Start at the line in the entries below that contains "Learning to Optimize", stop at the line that contains "21:05:28**|**2021-10-08 15:21:54**|**Deep learning", and output exactly the lines in that span, both ends included.

-------------------------

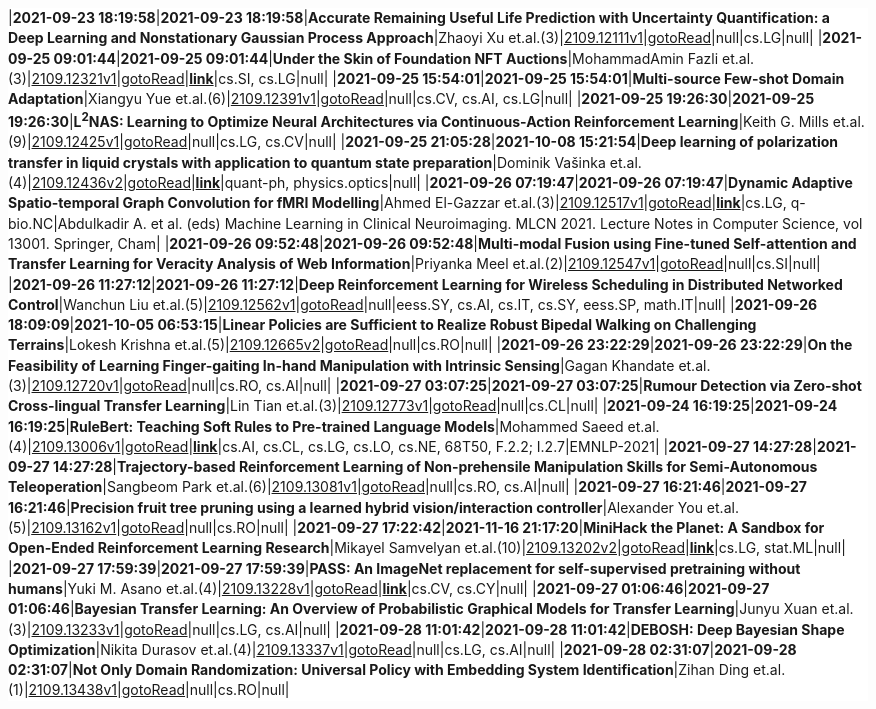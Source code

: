 |**2021-09-23 18:19:58**|**2021-09-23 18:19:58**|**Accurate Remaining Useful Life Prediction with Uncertainty   Quantification: a Deep Learning and Nonstationary Gaussian Process Approach**|Zhaoyi Xu et.al.(3)|[2109.12111v1](http://arxiv.org/abs/2109.12111v1)|[gotoRead](http://arxiv.org/pdf/2109.12111v1)|null|cs.LG|null|
|**2021-09-25 09:01:44**|**2021-09-25 09:01:44**|**Under the Skin of Foundation NFT Auctions**|MohammadAmin Fazli et.al.(3)|[2109.12321v1](http://arxiv.org/abs/2109.12321v1)|[gotoRead](http://arxiv.org/pdf/2109.12321v1)|**[link](https://github.com/taesiri/nftfoundation)**|cs.SI, cs.LG|null|
|**2021-09-25 15:54:01**|**2021-09-25 15:54:01**|**Multi-source Few-shot Domain Adaptation**|Xiangyu Yue et.al.(6)|[2109.12391v1](http://arxiv.org/abs/2109.12391v1)|[gotoRead](http://arxiv.org/pdf/2109.12391v1)|null|cs.CV, cs.AI, cs.LG|null|
|**2021-09-25 19:26:30**|**2021-09-25 19:26:30**|**L$^{2}$NAS: Learning to Optimize Neural Architectures via   Continuous-Action Reinforcement Learning**|Keith G. Mills et.al.(9)|[2109.12425v1](http://arxiv.org/abs/2109.12425v1)|[gotoRead](http://arxiv.org/pdf/2109.12425v1)|null|cs.LG, cs.CV|null|
|**2021-09-25 21:05:28**|**2021-10-08 15:21:54**|**Deep learning of polarization transfer in liquid crystals with   application to quantum state preparation**|Dominik Vašinka et.al.(4)|[2109.12436v2](http://arxiv.org/abs/2109.12436v2)|[gotoRead](http://arxiv.org/pdf/2109.12436v2)|**[link](https://github.com/VasinkaD/NeuralLC)**|quant-ph, physics.optics|null|
|**2021-09-26 07:19:47**|**2021-09-26 07:19:47**|**Dynamic Adaptive Spatio-temporal Graph Convolution for fMRI Modelling**|Ahmed El-Gazzar et.al.(3)|[2109.12517v1](http://arxiv.org/abs/2109.12517v1)|[gotoRead](http://arxiv.org/pdf/2109.12517v1)|**[link](https://github.com/ahmedelgazzar0/dast-gcn)**|cs.LG, q-bio.NC|Abdulkadir A. et al. (eds) Machine Learning in Clinical   Neuroimaging. MLCN 2021. Lecture Notes in Computer Science, vol 13001.   Springer, Cham|
|**2021-09-26 09:52:48**|**2021-09-26 09:52:48**|**Multi-modal Fusion using Fine-tuned Self-attention and Transfer Learning   for Veracity Analysis of Web Information**|Priyanka Meel et.al.(2)|[2109.12547v1](http://arxiv.org/abs/2109.12547v1)|[gotoRead](http://arxiv.org/pdf/2109.12547v1)|null|cs.SI|null|
|**2021-09-26 11:27:12**|**2021-09-26 11:27:12**|**Deep Reinforcement Learning for Wireless Scheduling in Distributed   Networked Control**|Wanchun Liu et.al.(5)|[2109.12562v1](http://arxiv.org/abs/2109.12562v1)|[gotoRead](http://arxiv.org/pdf/2109.12562v1)|null|eess.SY, cs.AI, cs.IT, cs.SY, eess.SP, math.IT|null|
|**2021-09-26 18:09:09**|**2021-10-05 06:53:15**|**Linear Policies are Sufficient to Realize Robust Bipedal Walking on   Challenging Terrains**|Lokesh Krishna et.al.(5)|[2109.12665v2](http://arxiv.org/abs/2109.12665v2)|[gotoRead](http://arxiv.org/pdf/2109.12665v2)|null|cs.RO|null|
|**2021-09-26 23:22:29**|**2021-09-26 23:22:29**|**On the Feasibility of Learning Finger-gaiting In-hand Manipulation with   Intrinsic Sensing**|Gagan Khandate et.al.(3)|[2109.12720v1](http://arxiv.org/abs/2109.12720v1)|[gotoRead](http://arxiv.org/pdf/2109.12720v1)|null|cs.RO, cs.AI|null|
|**2021-09-27 03:07:25**|**2021-09-27 03:07:25**|**Rumour Detection via Zero-shot Cross-lingual Transfer Learning**|Lin Tian et.al.(3)|[2109.12773v1](http://arxiv.org/abs/2109.12773v1)|[gotoRead](http://arxiv.org/pdf/2109.12773v1)|null|cs.CL|null|
|**2021-09-24 16:19:25**|**2021-09-24 16:19:25**|**RuleBert: Teaching Soft Rules to Pre-trained Language Models**|Mohammed Saeed et.al.(4)|[2109.13006v1](http://arxiv.org/abs/2109.13006v1)|[gotoRead](http://arxiv.org/pdf/2109.13006v1)|**[link](https://github.com/mhmdsaiid/rulebert)**|cs.AI, cs.CL, cs.LG, cs.LO, cs.NE, 68T50, F.2.2; I.2.7|EMNLP-2021|
|**2021-09-27 14:27:28**|**2021-09-27 14:27:28**|**Trajectory-based Reinforcement Learning of Non-prehensile Manipulation   Skills for Semi-Autonomous Teleoperation**|Sangbeom Park et.al.(6)|[2109.13081v1](http://arxiv.org/abs/2109.13081v1)|[gotoRead](http://arxiv.org/pdf/2109.13081v1)|null|cs.RO, cs.AI|null|
|**2021-09-27 16:21:46**|**2021-09-27 16:21:46**|**Precision fruit tree pruning using a learned hybrid vision/interaction   controller**|Alexander You et.al.(5)|[2109.13162v1](http://arxiv.org/abs/2109.13162v1)|[gotoRead](http://arxiv.org/pdf/2109.13162v1)|null|cs.RO|null|
|**2021-09-27 17:22:42**|**2021-11-16 21:17:20**|**MiniHack the Planet: A Sandbox for Open-Ended Reinforcement Learning   Research**|Mikayel Samvelyan et.al.(10)|[2109.13202v2](http://arxiv.org/abs/2109.13202v2)|[gotoRead](http://arxiv.org/pdf/2109.13202v2)|**[link](https://github.com/facebookresearch/minihack)**|cs.LG, stat.ML|null|
|**2021-09-27 17:59:39**|**2021-09-27 17:59:39**|**PASS: An ImageNet replacement for self-supervised pretraining without   humans**|Yuki M. Asano et.al.(4)|[2109.13228v1](http://arxiv.org/abs/2109.13228v1)|[gotoRead](http://arxiv.org/pdf/2109.13228v1)|**[link](https://github.com/yukimasano/PASS)**|cs.CV, cs.CY|null|
|**2021-09-27 01:06:46**|**2021-09-27 01:06:46**|**Bayesian Transfer Learning: An Overview of Probabilistic Graphical   Models for Transfer Learning**|Junyu Xuan et.al.(3)|[2109.13233v1](http://arxiv.org/abs/2109.13233v1)|[gotoRead](http://arxiv.org/pdf/2109.13233v1)|null|cs.LG, cs.AI|null|
|**2021-09-28 11:01:42**|**2021-09-28 11:01:42**|**DEBOSH: Deep Bayesian Shape Optimization**|Nikita Durasov et.al.(4)|[2109.13337v1](http://arxiv.org/abs/2109.13337v1)|[gotoRead](http://arxiv.org/pdf/2109.13337v1)|null|cs.LG, cs.AI|null|
|**2021-09-28 02:31:07**|**2021-09-28 02:31:07**|**Not Only Domain Randomization: Universal Policy with Embedding System   Identification**|Zihan Ding et.al.(1)|[2109.13438v1](http://arxiv.org/abs/2109.13438v1)|[gotoRead](http://arxiv.org/pdf/2109.13438v1)|null|cs.RO|null|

-------------------------

§ Solution:
|**2021-09-25 19:26:30**|**2021-09-25 19:26:30**|**L$^{2}$NAS: Learning to Optimize Neural Architectures via   Continuous-Action Reinforcement Learning**|Keith G. Mills et.al.(9)|[2109.12425v1](http://arxiv.org/abs/2109.12425v1)|[gotoRead](http://arxiv.org/pdf/2109.12425v1)|null|cs.LG, cs.CV|null|
|**2021-09-25 21:05:28**|**2021-10-08 15:21:54**|**Deep learning of polarization transfer in liquid crystals with   application to quantum state preparation**|Dominik Vašinka et.al.(4)|[2109.12436v2](http://arxiv.org/abs/2109.12436v2)|[gotoRead](http://arxiv.org/pdf/2109.12436v2)|**[link](https://github.com/VasinkaD/NeuralLC)**|quant-ph, physics.optics|null|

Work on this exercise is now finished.